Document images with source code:

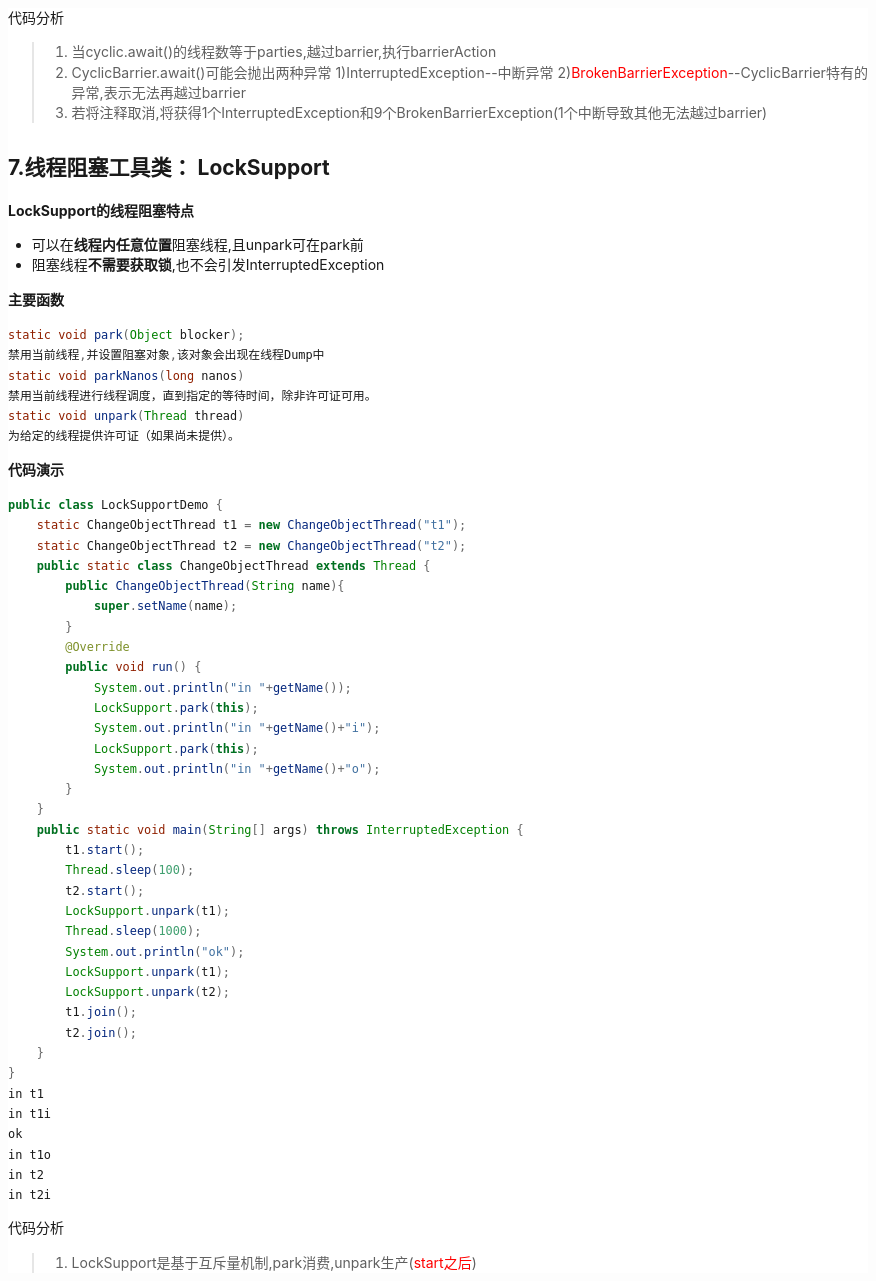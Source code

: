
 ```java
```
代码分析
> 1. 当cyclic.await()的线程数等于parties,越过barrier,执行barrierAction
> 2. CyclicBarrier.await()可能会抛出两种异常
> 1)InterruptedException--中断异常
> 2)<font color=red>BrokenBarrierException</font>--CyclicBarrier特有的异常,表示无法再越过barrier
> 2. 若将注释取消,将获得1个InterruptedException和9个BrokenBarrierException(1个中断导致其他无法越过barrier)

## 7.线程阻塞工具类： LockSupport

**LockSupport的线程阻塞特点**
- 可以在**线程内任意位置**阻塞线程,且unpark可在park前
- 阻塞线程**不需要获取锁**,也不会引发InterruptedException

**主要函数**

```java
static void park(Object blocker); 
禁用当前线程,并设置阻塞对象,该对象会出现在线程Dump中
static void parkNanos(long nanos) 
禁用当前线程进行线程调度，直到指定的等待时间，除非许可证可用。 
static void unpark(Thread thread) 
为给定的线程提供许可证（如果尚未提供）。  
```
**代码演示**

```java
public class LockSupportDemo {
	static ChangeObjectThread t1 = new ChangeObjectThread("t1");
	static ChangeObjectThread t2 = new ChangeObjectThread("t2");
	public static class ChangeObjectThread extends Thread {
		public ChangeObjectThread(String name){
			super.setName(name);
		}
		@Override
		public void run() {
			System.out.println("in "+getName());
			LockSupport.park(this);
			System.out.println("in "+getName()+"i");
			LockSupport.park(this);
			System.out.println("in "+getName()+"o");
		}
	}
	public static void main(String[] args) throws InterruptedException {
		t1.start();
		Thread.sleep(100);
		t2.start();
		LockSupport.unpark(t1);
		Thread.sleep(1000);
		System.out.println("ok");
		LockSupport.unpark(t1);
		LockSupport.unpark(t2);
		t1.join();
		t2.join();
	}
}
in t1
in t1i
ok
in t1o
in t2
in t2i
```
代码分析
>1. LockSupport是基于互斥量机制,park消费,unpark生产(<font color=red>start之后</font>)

**WHAT IS NEEDED**
Throughout the data above, copy all lines where the word "println" is found.

**SOLUTION**
			System.out.println("in "+getName());
			System.out.println("in "+getName()+"i");
			System.out.println("in "+getName()+"o");
		System.out.println("ok");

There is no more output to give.